No relief, no release. Pooling at my ankles, rising along skin until the last hope of air is long gone. Grasping at straws plucked from the waves, and held above my head with a tantalizing tease.

The last beams of light give way to dark, damp, muddy clouds of ink. Sinking deeper and deeper, freedom rising far into the skies I'd never know again.

My bones crack and shudder, giving way to the stress of volume. My ears burst and bleed, depriving me even the sound of my own choke. The water stings my eyes and fills my nostrils. All but touch and taste have left my battered body, and only then do I notice the salt.

Burning my throat, stealing every last drop of moisture from me. Consciousness begins to fade at long last, and the pain begins to dull ever so slightly... Slowly, but surely.

Leaving behind something I'd forgotten. A joy that hid so precariously in the darkest, murkiest confines of my mind. A name ringing in my ears, like the sweet music of angels. A face so bright and loving that it dares to warm my waterlogged heart even now, if only from the thought. A half remembered dream breathing life into these useless lungs.

It was only in my last moments, as the last drop of life was teetering on the rim of my existence, that the shadows parted.

In a glorious sight, the waves dipped in, as something had disturbed them. The dark in full shuddered and groaned, fleeing in great number at the angelic body slowly ascending, and catching my fall.

With a single touch, tender and soft as the shifting sands beneath the sea she seemed herself to embody, a golden hue overtaking my pale, white skin. Colour returning to these sunken eyes, and blue, breathless lips.

Porcelain skin guided my hands, while perfectly luscious lips eased my sorrow with sweet words, swirling in my ears like sugar and honey. My heart expands, pumping away a copper nectar of life, pulsing through my veins.

Her long, brown hair seemed to wrap around her and my figure, under the weightless dark water now brightly shining a cerulean symphony of light.

In the hands of my maiden, my life finally seems real. Carefully held, with long slender fingers, banded with a beautiful gold ring.

A gold ring holding within all the love in the world, all the love of a Mermaid's heart and soul.

It matched my own.

A ring that held all of me, all of my mind, body, and being.

Of course I'd forgotten.

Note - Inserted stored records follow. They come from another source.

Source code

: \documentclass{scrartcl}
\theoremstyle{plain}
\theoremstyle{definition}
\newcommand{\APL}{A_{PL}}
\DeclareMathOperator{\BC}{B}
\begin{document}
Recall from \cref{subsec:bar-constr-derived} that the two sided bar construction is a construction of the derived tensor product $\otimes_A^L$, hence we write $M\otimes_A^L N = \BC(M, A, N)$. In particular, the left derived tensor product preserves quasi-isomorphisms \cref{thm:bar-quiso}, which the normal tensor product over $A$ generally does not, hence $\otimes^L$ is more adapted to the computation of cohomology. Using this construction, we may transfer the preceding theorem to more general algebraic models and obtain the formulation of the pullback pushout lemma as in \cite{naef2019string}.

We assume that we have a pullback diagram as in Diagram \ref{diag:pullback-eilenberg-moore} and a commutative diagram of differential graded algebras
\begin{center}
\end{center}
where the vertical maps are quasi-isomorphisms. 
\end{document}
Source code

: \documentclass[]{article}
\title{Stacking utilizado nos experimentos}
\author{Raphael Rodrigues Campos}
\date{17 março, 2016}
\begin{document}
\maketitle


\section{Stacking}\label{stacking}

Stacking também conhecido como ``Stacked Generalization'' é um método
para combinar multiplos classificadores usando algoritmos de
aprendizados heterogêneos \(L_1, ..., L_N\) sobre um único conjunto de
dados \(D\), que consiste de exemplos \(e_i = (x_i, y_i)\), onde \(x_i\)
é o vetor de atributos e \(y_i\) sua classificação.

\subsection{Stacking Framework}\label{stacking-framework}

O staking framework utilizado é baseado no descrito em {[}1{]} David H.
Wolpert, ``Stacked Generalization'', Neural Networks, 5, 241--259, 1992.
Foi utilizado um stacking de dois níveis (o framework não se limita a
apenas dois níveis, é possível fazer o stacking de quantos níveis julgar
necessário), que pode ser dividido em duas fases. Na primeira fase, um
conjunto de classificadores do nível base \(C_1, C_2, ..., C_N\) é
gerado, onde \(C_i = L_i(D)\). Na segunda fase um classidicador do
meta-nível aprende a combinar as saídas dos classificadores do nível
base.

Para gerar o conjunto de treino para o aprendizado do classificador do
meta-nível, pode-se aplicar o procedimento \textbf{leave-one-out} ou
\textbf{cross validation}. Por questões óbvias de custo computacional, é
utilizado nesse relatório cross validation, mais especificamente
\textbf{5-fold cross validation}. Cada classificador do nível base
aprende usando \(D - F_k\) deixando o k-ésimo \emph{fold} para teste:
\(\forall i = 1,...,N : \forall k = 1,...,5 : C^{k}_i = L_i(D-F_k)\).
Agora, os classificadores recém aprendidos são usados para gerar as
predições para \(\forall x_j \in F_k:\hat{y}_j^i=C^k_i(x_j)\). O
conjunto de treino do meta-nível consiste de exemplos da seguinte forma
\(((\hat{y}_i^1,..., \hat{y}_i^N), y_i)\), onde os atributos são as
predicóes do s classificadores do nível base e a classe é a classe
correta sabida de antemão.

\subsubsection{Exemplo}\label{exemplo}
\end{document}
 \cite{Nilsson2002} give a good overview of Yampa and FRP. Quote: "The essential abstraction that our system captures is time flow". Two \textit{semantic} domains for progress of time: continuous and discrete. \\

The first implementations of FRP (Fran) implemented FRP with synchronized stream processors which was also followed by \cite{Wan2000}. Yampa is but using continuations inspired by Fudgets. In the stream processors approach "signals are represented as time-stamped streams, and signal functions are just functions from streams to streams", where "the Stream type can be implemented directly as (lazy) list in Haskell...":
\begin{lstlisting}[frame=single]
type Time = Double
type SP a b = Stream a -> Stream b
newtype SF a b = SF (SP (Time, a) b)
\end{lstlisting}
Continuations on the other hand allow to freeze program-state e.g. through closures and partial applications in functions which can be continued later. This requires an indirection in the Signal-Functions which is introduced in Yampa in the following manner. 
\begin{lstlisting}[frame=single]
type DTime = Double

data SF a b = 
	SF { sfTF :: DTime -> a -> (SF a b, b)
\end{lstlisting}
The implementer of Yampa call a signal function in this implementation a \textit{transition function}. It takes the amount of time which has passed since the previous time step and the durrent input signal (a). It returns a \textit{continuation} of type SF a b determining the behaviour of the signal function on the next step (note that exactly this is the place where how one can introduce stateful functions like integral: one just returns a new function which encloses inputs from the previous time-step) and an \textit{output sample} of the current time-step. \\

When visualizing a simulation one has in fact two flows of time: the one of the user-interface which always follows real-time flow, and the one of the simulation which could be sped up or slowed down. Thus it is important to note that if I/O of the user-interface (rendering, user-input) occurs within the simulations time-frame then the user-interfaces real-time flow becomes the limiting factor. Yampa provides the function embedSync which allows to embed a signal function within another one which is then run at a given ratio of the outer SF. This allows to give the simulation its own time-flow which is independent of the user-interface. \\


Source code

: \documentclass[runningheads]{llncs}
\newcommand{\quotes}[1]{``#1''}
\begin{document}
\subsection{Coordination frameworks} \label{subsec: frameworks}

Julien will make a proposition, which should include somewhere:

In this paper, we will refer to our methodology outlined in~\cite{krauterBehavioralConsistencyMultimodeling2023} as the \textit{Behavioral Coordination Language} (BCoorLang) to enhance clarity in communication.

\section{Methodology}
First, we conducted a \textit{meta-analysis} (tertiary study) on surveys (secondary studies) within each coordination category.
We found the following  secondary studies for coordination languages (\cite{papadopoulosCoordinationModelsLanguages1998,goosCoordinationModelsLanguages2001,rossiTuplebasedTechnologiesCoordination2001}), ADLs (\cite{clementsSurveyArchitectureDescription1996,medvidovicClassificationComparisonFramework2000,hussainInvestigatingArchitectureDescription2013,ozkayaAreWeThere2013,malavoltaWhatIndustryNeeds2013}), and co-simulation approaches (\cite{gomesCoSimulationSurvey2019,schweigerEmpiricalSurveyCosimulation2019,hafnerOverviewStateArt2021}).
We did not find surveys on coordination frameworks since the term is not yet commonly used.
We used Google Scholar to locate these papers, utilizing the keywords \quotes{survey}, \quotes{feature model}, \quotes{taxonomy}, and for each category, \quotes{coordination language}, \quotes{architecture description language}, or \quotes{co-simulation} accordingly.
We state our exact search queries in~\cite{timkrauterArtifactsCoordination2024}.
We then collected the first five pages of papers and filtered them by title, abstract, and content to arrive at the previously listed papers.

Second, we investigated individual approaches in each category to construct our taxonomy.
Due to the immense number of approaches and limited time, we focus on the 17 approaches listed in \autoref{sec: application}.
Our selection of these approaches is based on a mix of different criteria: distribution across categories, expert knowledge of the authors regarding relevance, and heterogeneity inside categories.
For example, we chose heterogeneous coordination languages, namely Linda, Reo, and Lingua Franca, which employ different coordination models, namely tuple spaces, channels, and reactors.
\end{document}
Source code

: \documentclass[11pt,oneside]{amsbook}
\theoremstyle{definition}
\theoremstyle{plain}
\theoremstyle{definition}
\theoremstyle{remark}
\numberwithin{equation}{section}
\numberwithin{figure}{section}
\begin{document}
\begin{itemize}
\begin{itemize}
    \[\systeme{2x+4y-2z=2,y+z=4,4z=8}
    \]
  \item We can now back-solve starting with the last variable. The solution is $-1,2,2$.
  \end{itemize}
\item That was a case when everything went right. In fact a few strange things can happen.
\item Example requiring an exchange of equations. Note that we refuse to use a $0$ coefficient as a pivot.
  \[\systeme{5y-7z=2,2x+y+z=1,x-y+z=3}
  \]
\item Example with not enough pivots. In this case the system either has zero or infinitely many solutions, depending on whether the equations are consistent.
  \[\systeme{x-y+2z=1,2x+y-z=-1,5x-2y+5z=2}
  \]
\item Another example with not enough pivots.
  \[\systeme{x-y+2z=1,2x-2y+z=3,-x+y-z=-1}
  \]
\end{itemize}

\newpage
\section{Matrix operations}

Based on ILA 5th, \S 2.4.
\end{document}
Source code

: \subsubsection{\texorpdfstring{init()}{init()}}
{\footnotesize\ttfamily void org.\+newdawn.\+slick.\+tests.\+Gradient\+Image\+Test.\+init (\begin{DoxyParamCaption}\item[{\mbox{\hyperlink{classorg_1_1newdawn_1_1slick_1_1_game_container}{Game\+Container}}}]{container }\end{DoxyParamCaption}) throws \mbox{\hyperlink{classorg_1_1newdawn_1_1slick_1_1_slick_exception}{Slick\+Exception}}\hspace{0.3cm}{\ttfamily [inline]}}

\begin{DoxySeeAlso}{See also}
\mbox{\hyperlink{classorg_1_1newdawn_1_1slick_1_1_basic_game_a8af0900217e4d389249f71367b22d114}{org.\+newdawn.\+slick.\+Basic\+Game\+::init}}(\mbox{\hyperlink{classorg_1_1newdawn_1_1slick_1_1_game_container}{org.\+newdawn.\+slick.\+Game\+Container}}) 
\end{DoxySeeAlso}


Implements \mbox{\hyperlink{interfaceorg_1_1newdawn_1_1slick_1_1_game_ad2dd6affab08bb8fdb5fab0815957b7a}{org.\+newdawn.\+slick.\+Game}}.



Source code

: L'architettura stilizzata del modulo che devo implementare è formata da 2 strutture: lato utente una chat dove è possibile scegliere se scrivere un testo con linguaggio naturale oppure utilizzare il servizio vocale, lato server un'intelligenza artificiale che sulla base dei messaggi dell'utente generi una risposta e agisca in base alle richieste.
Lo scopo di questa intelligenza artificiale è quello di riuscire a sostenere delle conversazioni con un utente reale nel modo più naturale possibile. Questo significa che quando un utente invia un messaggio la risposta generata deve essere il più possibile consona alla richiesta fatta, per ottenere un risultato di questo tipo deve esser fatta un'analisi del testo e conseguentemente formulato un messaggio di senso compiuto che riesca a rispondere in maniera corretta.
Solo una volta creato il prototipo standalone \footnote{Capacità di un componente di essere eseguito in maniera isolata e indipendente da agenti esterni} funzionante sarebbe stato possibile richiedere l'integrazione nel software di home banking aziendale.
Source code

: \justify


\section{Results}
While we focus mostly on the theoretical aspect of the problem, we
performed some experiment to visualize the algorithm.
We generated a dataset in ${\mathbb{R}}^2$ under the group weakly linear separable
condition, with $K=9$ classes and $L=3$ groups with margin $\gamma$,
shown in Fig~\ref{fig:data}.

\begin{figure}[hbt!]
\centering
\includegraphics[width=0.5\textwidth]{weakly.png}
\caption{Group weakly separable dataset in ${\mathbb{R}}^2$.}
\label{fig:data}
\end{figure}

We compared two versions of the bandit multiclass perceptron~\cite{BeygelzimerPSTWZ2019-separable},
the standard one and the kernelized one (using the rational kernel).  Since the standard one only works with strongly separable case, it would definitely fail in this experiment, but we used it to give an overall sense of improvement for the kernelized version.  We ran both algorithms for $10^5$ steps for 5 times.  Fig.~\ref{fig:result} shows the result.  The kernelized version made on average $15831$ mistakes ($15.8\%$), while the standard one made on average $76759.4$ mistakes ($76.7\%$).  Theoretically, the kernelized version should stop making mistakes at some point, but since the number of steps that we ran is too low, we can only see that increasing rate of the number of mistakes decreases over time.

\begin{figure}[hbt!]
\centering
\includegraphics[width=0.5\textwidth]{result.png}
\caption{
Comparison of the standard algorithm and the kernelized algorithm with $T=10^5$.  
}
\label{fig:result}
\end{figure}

With her gone, what would I have to remember? With her gone, who would I be?

With her gone, I'd be but a distant memory, sinking further and further into the deepest, darkest seas.

Yet, with her here, I'm filled with light as golden and bright as the rings in her eyes, and the bands on our fingers. With her here, I could never drown. I could never sink, or be lost.

I wonder if she knows? This blindingly beautiful goddess of the great ocean... this guardian of life... The sole caretaker of my once dilapidated heart, taking tender care of all the light in my life. Even in my deepest, darkest hours on this earth, she gives me light.

With her here, I live and breathe, despite the world.

I live and breathe for the band on her finger, and the love in her heart.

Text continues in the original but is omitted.